The depletion of histone H3 was previously shown to upregulate BES proximal-promoter activity—presumably via a general increase in DNA accessibility—but did not cause deregulation of VSG genes25. We hypothesize that the marked increase in switching frequency of VSG gene expression results from the combination of decreased spatial distance between BESs and increased local DNA accessibility (Fig. 4f).

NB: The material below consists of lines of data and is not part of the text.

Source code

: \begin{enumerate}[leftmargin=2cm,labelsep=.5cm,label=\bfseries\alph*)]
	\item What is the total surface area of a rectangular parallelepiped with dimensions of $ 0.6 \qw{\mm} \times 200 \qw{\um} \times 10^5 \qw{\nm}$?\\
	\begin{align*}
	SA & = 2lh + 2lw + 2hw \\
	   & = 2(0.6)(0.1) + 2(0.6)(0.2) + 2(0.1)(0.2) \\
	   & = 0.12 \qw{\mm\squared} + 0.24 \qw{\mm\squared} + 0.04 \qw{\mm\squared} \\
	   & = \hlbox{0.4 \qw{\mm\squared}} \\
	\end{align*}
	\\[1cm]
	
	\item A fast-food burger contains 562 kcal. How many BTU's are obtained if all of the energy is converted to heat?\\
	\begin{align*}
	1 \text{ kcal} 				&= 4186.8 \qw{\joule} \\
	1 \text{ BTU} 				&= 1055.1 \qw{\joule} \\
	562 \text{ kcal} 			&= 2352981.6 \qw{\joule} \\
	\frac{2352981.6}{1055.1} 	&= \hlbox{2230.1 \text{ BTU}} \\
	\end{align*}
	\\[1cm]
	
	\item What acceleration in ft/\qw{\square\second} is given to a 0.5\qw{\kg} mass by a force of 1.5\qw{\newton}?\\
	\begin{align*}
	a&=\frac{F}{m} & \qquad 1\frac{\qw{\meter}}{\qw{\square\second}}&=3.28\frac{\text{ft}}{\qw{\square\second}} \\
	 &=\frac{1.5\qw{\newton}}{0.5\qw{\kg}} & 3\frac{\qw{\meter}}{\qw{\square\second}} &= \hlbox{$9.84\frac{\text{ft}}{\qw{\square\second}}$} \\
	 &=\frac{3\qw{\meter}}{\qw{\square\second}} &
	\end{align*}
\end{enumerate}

The activation of new VSG genes did not occur at random; this non-random activation has previously been observed for infections of different hosts26,27. In a small number of cells, we detected transcripts from different VSG isoforms. This loss of mutually exclusive expression of VSG genes may be caused by increased DNA accessibility upon the deletion of histone variants, which may result in promiscuous RNA polymerase II transcription. Our observations that even in ΔH3.VΔH4.V cells not all expression sites are transcribed and that specific ‘pairs’ of VSG genes tend to be co-expressed, suggest that there are additional constraints imposed by genome organization or VSG protein structure28. At the genome level, co-activated VSG genes may have to be localized in close proximity to ensure sufficient levels of an activating factor8,29; alternatively, differences in VSG protein structure may make it impossible for the parasite to tolerate certain mosaic surface coats.

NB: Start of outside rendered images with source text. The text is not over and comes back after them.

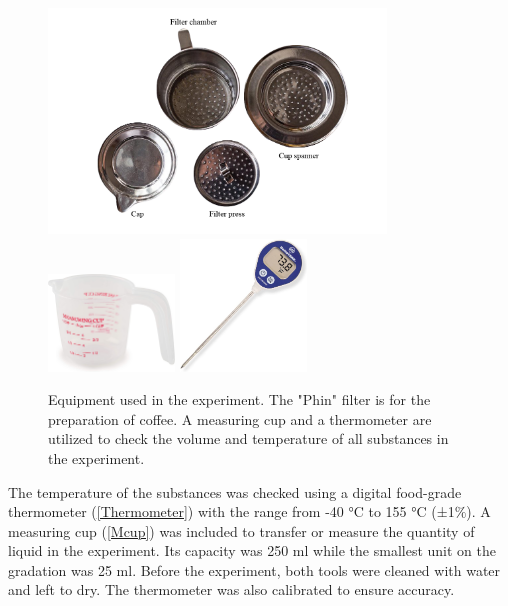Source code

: \documentclass[11pt]{article}
\begin{document}
\begin{figure}[H]
	\centering
		{\includegraphics[width=0.8\textwidth,height=0.35\textheight]{Vfilter}}
		{\includegraphics[width=0.3\textwidth,height=0.2\textheight]{Mcup}}
		{\includegraphics[width=0.3\textwidth,height=0.2\textheight]{Thermometer}}
	\caption{Equipment used in the experiment. The "Phin" filter is for the preparation of coffee. A measuring cup and a thermometer are utilized to check the volume and temperature of all substances in the experiment.}
	\label{Figure 2}
\end{figure}

\pagebreak

The temperature of the substances was checked using a digital food-grade thermometer (\autoref{Thermometer}) with the range from -40 °C to 155 °C (±1$\%$). A measuring cup (\autoref{Mcup}) was included to transfer or measure the quantity of liquid in the experiment. Its capacity was 250 ml while the smallest unit on the gradation was 25 ml. Before the experiment, both tools were cleaned with water and left to dry. The thermometer was also calibrated to ensure accuracy. 
\end{document}
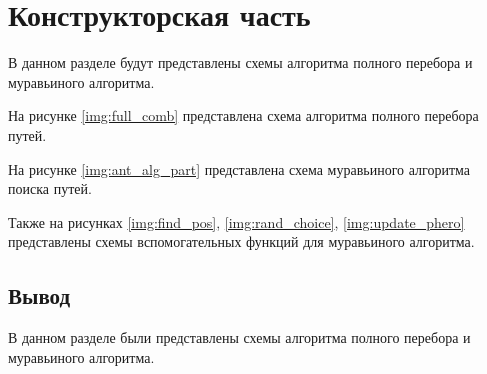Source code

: 
\chapter{Конструкторская часть}
В данном разделе будут представлены схемы алгоритма полного перебора и муравьиного алгоритма.

На рисунке \ref{img:full_comb} представлена схема алгоритма полного перебора путей.

\clearpage

На рисунке \ref{img:ant_alg_part} представлена схема муравьиного алгоритма поиска путей.

\clearpage
Также на рисунках \ref{img:find_pos}, \ref{img:rand_choice}, \ref{img:update_phero} представлены схемы вспомогательных функций для муравьиного алгоритма.


\clearpage
{}
\clearpage
{}


\section*{Вывод}
В данном разделе были представлены схемы алгоритма полного перебора и муравьиного алгоритма.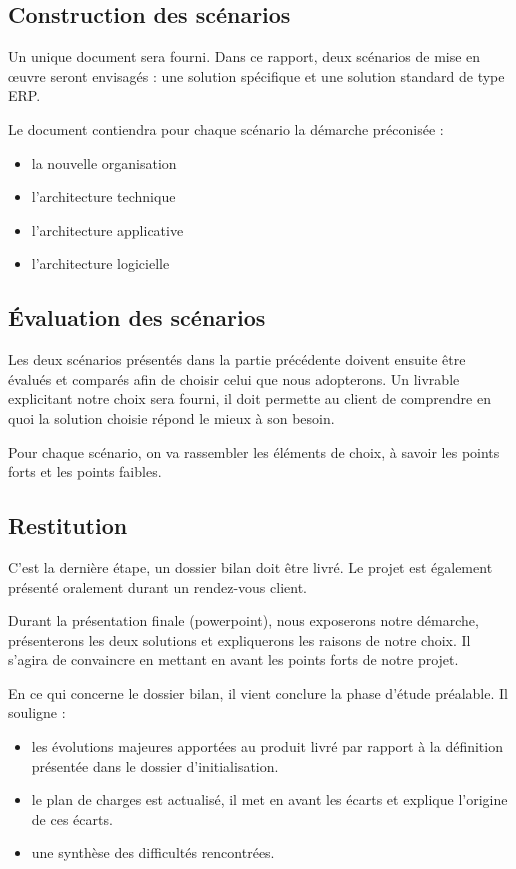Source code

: \subsection{Construction des scénarios}

Un unique document sera fourni. Dans ce rapport, deux scénarios de mise en œuvre seront envisagés : une solution spécifique et une solution standard de type ERP.

Le document contiendra pour chaque scénario la démarche préconisée :
\begin{itemize}
    \item la nouvelle organisation
    \item l’architecture technique
    \item l’architecture applicative
    \item l’architecture logicielle
\end{itemize}
\subsection{Évaluation des scénarios}

Les deux scénarios présentés dans la partie précédente doivent ensuite être évalués et comparés afin de choisir celui que nous adopterons. Un livrable explicitant notre choix sera fourni, il doit permette au client de comprendre en quoi la solution choisie répond le mieux à son besoin.

Pour chaque scénario, on va rassembler les éléments de choix, à savoir les points forts et les points faibles.


\subsection{Restitution}

C’est la dernière étape, un dossier bilan doit être livré. Le projet est également présenté oralement durant un rendez-vous client.

Durant la présentation finale (powerpoint), nous exposerons notre démarche, présenterons les deux solutions et expliquerons les raisons de notre choix. Il s’agira de convaincre en mettant en avant les points forts de notre projet.

En ce qui concerne le dossier bilan, il vient conclure la phase d’étude préalable. Il souligne :
\begin{itemize}
    \item les évolutions majeures apportées au produit livré par rapport à la définition présentée dans le dossier d’initialisation.
    \item le plan de charges est actualisé, il met en avant les écarts et explique l’origine de ces écarts.
    \item une  synthèse des difficultés rencontrées.
\end{itemize}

In this study, we have demonstrated how evolutionarily conserved features of genome architecture can be exploited for the de novo scaffolding of phased diploid genomes. The use of Hi-C, scRNA-seq and ATAC-seq—to our knowledge, all used here for the first time in T. brucei—opened opportunities for genome assembly and the characterization of the mechanism that underlies VSG switching in ΔH3.VΔH4.V cells. Our data reveal that histone variants can function as architectural proteins, and that changes in global genome architecture and local chromatin configuration can induce extensive switches in antigen expression.